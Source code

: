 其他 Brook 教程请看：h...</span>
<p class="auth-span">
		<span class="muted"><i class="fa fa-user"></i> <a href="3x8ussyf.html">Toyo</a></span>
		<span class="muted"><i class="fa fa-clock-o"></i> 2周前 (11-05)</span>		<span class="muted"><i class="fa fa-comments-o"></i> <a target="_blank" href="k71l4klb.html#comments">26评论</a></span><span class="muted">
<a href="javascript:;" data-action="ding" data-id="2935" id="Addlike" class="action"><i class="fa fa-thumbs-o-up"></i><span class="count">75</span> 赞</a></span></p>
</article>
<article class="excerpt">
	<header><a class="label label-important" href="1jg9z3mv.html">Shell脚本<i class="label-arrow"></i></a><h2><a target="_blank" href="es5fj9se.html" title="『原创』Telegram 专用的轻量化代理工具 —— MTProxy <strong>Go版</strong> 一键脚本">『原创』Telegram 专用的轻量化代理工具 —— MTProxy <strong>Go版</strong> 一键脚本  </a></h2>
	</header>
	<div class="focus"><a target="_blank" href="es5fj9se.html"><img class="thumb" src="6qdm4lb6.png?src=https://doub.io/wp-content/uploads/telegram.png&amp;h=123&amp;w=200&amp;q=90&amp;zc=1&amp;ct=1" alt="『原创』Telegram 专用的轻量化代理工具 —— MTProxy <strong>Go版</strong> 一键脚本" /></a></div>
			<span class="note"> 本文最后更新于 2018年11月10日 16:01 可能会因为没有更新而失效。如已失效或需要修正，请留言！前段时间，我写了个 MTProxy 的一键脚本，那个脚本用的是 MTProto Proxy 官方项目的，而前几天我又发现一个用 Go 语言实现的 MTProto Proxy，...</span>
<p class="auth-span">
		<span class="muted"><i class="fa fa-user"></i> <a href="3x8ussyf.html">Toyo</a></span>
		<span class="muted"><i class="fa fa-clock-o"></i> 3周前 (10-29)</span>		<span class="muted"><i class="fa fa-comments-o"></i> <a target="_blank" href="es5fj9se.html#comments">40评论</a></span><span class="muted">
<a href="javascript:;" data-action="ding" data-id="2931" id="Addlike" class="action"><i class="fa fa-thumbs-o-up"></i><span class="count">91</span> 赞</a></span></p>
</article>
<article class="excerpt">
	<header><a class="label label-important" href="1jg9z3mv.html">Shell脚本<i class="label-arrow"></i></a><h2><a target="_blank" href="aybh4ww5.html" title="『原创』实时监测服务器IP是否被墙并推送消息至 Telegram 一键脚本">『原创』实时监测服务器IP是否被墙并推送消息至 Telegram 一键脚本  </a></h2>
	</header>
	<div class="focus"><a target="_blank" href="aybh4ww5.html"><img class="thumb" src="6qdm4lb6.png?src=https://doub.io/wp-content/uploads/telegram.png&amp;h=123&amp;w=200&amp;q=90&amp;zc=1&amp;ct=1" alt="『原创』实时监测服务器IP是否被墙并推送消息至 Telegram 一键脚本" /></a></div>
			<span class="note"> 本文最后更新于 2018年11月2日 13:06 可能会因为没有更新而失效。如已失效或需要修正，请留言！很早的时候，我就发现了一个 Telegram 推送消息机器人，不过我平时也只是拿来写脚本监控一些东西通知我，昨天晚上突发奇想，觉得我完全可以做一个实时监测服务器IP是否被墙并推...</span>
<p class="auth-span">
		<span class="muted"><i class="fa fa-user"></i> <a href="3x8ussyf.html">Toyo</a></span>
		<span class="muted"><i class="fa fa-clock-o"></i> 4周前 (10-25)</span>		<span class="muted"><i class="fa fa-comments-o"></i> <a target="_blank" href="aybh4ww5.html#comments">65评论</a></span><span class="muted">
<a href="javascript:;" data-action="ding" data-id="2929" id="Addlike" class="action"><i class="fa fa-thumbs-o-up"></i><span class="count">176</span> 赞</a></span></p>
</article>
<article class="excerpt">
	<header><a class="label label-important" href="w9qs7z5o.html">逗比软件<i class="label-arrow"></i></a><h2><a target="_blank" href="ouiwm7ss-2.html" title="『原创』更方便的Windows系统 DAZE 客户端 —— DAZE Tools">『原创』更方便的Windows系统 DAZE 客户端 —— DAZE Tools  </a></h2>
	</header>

++++++++++

WORK TO COMPLETE ->
The full listing has to be duplicated exactly.

ANSWER ->
Source code

: 其他 Brook 教程请看：h...</span>
<p class="auth-span">
		<span class="muted"><i class="fa fa-user"></i> <a href="3x8ussyf.html">Toyo</a></span>
		<span class="muted"><i class="fa fa-clock-o"></i> 2周前 (11-05)</span>		<span class="muted"><i class="fa fa-comments-o"></i> <a target="_blank" href="k71l4klb.html#comments">26评论</a></span><span class="muted">
<a href="javascript:;" data-action="ding" data-id="2935" id="Addlike" class="action"><i class="fa fa-thumbs-o-up"></i><span class="count">75</span> 赞</a></span></p>
</article>
<article class="excerpt">
	<header><a class="label label-important" href="1jg9z3mv.html">Shell脚本<i class="label-arrow"></i></a><h2><a target="_blank" href="es5fj9se.html" title="『原创』Telegram 专用的轻量化代理工具 —— MTProxy <strong>Go版</strong> 一键脚本">『原创』Telegram 专用的轻量化代理工具 —— MTProxy <strong>Go版</strong> 一键脚本  </a></h2>
	</header>
	<div class="focus"><a target="_blank" href="es5fj9se.html"><img class="thumb" src="6qdm4lb6.png?src=https://doub.io/wp-content/uploads/telegram.png&amp;h=123&amp;w=200&amp;q=90&amp;zc=1&amp;ct=1" alt="『原创』Telegram 专用的轻量化代理工具 —— MTProxy <strong>Go版</strong> 一键脚本" /></a></div>
			<span class="note"> 本文最后更新于 2018年11月10日 16:01 可能会因为没有更新而失效。如已失效或需要修正，请留言！前段时间，我写了个 MTProxy 的一键脚本，那个脚本用的是 MTProto Proxy 官方项目的，而前几天我又发现一个用 Go 语言实现的 MTProto Proxy，...</span>
<p class="auth-span">
		<span class="muted"><i class="fa fa-user"></i> <a href="3x8ussyf.html">Toyo</a></span>
		<span class="muted"><i class="fa fa-clock-o"></i> 3周前 (10-29)</span>		<span class="muted"><i class="fa fa-comments-o"></i> <a target="_blank" href="es5fj9se.html#comments">40评论</a></span><span class="muted">
<a href="javascript:;" data-action="ding" data-id="2931" id="Addlike" class="action"><i class="fa fa-thumbs-o-up"></i><span class="count">91</span> 赞</a></span></p>
</article>
<article class="excerpt">
	<header><a class="label label-important" href="1jg9z3mv.html">Shell脚本<i class="label-arrow"></i></a><h2><a target="_blank" href="aybh4ww5.html" title="『原创』实时监测服务器IP是否被墙并推送消息至 Telegram 一键脚本">『原创』实时监测服务器IP是否被墙并推送消息至 Telegram 一键脚本  </a></h2>
	</header>
	<div class="focus"><a target="_blank" href="aybh4ww5.html"><img class="thumb" src="6qdm4lb6.png?src=https://doub.io/wp-content/uploads/telegram.png&amp;h=123&amp;w=200&amp;q=90&amp;zc=1&amp;ct=1" alt="『原创』实时监测服务器IP是否被墙并推送消息至 Telegram 一键脚本" /></a></div>
			<span class="note"> 本文最后更新于 2018年11月2日 13:06 可能会因为没有更新而失效。如已失效或需要修正，请留言！很早的时候，我就发现了一个 Telegram 推送消息机器人，不过我平时也只是拿来写脚本监控一些东西通知我，昨天晚上突发奇想，觉得我完全可以做一个实时监测服务器IP是否被墙并推...</span>
<p class="auth-span">
		<span class="muted"><i class="fa fa-user"></i> <a href="3x8ussyf.html">Toyo</a></span>
		<span class="muted"><i class="fa fa-clock-o"></i> 4周前 (10-25)</span>		<span class="muted"><i class="fa fa-comments-o"></i> <a target="_blank" href="aybh4ww5.html#comments">65评论</a></span><span class="muted">
<a href="javascript:;" data-action="ding" data-id="2929" id="Addlike" class="action"><i class="fa fa-thumbs-o-up"></i><span class="count">176</span> 赞</a></span></p>
</article>
<article class="excerpt">
	<header><a class="label label-important" href="w9qs7z5o.html">逗比软件<i class="label-arrow"></i></a><h2><a target="_blank" href="ouiwm7ss-2.html" title="『原创』更方便的Windows系统 DAZE 客户端 —— DAZE Tools">『原创』更方便的Windows系统 DAZE 客户端 —— DAZE Tools  </a></h2>
	</header>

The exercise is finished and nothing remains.